150 hommes environ s'en tireront, dont 11 Français.
• Quant à l'Athen qui venait de s'éloigner des autres bâtiments, il va échapper miraculeusement au naufrage.
« La DCA se déchaîne, des avions piquent, des explosions formidables secouent la coque, écrit Louis Maury qui est à bord. Une secousse plus formidable que les précédentes ébranle l'avant du navire. Les hommes sont hébétés, comme paralysés. Tout à coup, les Russes montent à l'assaut de l'échelle, soulèvent avec leurs épaules les énormes madriers en poussant des cris effrayants. Le plafond cède, le jour apparaît. Impossible de monter sur cette échelle unique, encombrée de mains, de pieds gluants. Nous nous accrochons aux épaules, aux poches, sauvagement. Une odeur âcre de fumée saisit à la gorge. Il ne faut pas tomber, car tomber c'est ne plus pouvoir remonter et c'est la mort à quelques heures de la libération. Le bateau penche manifestement. Un grand nombre restent au fond de la cale, prostrés, incapables d'un mouvement. Nous nous agrippons avec l'énergie du désespoir, bavant, toussant, les vestes déchirées. Les explosions se succèdent sans arrêt.
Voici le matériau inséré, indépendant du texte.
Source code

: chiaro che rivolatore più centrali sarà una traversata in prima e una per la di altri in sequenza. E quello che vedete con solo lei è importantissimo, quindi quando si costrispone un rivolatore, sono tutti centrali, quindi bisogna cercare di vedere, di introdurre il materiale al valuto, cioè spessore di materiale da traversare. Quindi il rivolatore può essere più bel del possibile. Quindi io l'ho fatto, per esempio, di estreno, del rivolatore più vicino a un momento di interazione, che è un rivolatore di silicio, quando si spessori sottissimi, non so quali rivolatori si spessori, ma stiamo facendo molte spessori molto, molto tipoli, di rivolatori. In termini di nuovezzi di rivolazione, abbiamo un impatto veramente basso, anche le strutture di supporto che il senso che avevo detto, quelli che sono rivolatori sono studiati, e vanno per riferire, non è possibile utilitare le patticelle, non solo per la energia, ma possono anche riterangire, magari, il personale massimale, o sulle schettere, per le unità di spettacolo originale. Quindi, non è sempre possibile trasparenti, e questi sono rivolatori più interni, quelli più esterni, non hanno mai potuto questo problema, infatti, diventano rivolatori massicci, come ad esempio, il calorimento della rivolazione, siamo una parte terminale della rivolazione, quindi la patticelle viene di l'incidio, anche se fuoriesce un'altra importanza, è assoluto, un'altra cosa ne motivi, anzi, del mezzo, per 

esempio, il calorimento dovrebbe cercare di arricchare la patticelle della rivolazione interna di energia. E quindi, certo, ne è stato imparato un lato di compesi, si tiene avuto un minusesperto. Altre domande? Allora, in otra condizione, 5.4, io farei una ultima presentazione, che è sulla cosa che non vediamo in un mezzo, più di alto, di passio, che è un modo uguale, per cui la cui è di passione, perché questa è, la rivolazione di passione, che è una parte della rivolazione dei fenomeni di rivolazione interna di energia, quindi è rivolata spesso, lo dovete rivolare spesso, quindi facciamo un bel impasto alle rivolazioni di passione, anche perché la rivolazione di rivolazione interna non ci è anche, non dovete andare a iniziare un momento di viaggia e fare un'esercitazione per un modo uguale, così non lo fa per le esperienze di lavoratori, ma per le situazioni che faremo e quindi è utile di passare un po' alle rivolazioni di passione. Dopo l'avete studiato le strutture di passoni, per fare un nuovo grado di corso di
Nous jaillissons sur le pont comme projetés par une force inusitée. La panique est indescriptible. Tout près de nous, le Cap Arcona est en flammes. D'énormes volutes de fumée s'en dégagent, qui se rabattent sur nous. Des cris terrifiants s'en échappent. Des centaines d'hommes ne peuvent sortir des étroits couloirs où ils s'écrasent, asphyxiés par la fumée, brûlés par les flammes. Des centaines d'autres, déjà dans l'eau, coulent par congestion, par épuisement, ou atteints par les balles des Posten embarqués sur les chaloupes et qui veulent les empêcher de s'y accrocher. De féroces pugilats ont lieu autour de ces chaloupes qui chavirent... Une corde pend à l'extérieur. Des grappes humaines s'y laissent glisser. Je saute et je tombe maladroitement. L'eau glacée me suffoque. Je ferme les yeux. Je ne saurai jamais comment j'ai atteint la jetée. »
Le 4 mai les autorités britanniques établissent le premier bilan. Il y a 7 300 disparus parmi les déportés et 600 parmi les Allemands. En moins d'une heure étaient morts l'immense majorité des déportés évacués de Neuengamme sur Lübeck.